- League: Elite Ice Hockey League
- Sport: Ice hockey
- Duration: September – March

Regular season
- Champions: Sheffield Steelers

Playoffs
- Champions: Nottingham Panthers

Challenge Cup
- Champions: Nottingham Panthers

EIHL seasons
- 2009–102011–12

= 2010–11 EIHL season =

The 2010–11 Elite Ice Hockey League season started on 25 August 2010, with the annual Charity Shield match between Coventry Blaze and Belfast Giants.
The game took place at 7.30 pm on 25 August 2010. The match ended in 4–2 victory for the Giants.

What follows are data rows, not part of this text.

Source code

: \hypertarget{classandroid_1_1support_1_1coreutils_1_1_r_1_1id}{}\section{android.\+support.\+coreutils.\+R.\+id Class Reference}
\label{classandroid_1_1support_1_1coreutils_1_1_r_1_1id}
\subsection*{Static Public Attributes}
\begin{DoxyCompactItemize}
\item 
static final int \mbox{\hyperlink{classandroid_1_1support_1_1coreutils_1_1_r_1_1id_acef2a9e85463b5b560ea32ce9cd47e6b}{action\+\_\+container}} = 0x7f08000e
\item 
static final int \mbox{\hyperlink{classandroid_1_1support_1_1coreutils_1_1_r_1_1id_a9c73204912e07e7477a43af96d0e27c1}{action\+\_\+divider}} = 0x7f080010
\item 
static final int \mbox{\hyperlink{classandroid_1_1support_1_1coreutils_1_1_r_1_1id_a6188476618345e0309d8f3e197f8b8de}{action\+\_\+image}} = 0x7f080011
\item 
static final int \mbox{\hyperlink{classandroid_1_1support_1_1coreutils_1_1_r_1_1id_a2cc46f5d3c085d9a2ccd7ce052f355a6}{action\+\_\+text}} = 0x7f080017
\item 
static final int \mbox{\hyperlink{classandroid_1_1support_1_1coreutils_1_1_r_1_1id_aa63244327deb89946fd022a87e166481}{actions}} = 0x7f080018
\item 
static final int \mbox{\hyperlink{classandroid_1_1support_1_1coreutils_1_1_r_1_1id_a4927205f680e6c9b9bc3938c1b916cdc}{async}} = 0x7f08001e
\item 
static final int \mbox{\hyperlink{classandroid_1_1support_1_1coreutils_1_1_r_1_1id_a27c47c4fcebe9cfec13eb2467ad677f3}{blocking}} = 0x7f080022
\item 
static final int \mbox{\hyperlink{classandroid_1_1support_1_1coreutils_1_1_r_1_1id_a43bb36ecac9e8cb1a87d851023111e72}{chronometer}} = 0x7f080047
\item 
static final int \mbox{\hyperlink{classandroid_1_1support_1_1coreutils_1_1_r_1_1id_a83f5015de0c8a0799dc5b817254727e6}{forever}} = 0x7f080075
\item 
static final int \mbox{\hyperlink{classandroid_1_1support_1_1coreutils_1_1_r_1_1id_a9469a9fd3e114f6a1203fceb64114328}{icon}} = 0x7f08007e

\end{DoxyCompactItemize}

The League proper started on 4 September,. Two new teams joined for the 2010–11 season- the Braehead Clan and the Dundee Stars.

Sky Sports broadcast one live game every Friday, and also showed the Belfast Giants v Nottingham Panthers opening night game live followed by a live game once every month.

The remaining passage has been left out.